NAV

Rozanolixizumab

Identification

Summary

Rozanolixizumab is a humanized monoclonal antibody targeting the human neonatal Fc receptor (FcRn) used to treat generalized myasthenia gravis.

Brand Names
Rystiggo
Generic Name
Rozanolixizumab
DrugBank Accession Number
DB14919
Background

Rozanolixizumab is a humanized high-affinity anti-human neonatal Fc receptor (FcRn) monoclonal antibody (IgG4P) targeting the immunoglobulin G (IgG).
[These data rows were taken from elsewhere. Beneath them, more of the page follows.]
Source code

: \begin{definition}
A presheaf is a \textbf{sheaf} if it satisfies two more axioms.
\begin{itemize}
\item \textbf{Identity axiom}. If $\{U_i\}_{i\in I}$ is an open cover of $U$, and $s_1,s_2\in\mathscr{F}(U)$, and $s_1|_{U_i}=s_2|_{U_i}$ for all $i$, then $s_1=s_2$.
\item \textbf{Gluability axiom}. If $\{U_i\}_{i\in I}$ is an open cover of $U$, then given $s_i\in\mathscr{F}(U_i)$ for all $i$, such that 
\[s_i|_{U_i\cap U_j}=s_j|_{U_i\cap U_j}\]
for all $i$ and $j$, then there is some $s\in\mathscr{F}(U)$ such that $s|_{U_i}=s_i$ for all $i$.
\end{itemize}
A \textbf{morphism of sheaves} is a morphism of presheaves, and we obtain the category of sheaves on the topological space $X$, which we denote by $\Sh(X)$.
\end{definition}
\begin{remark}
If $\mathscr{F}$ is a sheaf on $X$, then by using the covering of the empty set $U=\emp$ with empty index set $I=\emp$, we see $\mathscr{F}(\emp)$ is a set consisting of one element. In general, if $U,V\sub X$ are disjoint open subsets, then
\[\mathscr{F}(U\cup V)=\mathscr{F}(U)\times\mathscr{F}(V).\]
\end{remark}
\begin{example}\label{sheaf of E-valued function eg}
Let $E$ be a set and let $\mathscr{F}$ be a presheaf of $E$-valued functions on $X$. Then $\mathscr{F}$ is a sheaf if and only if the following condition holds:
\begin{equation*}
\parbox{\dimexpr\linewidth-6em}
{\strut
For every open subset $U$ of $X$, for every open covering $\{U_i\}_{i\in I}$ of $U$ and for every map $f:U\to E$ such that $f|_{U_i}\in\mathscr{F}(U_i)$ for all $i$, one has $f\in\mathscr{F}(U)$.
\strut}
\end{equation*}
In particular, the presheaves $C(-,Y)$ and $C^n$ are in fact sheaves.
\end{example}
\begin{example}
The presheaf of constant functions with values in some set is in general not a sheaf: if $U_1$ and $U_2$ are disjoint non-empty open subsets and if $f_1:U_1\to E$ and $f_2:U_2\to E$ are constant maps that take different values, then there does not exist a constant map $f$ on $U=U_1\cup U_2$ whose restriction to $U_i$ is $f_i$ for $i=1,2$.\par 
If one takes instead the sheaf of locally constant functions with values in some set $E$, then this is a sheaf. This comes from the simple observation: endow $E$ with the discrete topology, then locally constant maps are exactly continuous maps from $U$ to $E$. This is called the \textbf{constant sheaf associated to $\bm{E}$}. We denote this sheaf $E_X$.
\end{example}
Rozonolixizumab itself is an IgG4P, an inactive isotype, to reduce the likelihood of unwanted chain exchange.1 It is investigated for use in autoimmune and alloimmune diseases with pathologic IgG, particularly generalized myasthenia gravis.2 Generalized myasthenia gravis is characterized by the formation of IgG antibodies against the nicotinic acetylcholine receptor (AChR) or muscle-specific tyrosine kinase (MuSK).3,4,5 Approximately 80% of myasthenia gravis patients tested positive for the AChR autoantibodies, and 40% of these AChR-negative or seronegative patients were found to have MuSK autoantibodies.7

AChR is vital for signal transduction in the neuromuscular junctions (NMJ) by generating muscle end plate potentials to propagate action potential.4 Therefore, the presence of AChR-antibodies can interfere with the ACh-mediated downstream signaling, thus reducing the likelihood of end plate potentials reaching the threshold needed to trigger an action potential.4 As a result, the main clinical manifestation of myasthenia gravis is easily fatigable or persistent muscle weakness.4 On the other hand, MuSK activation can trigger the clustering of AChR at the NMJ, guide the innervation of motor neurons toward AChR-dense areas, and anchor acetylcholinesterase.3,6 Therefore, autoantibodies against MuSK can also affect the signal propagation at the NMJ.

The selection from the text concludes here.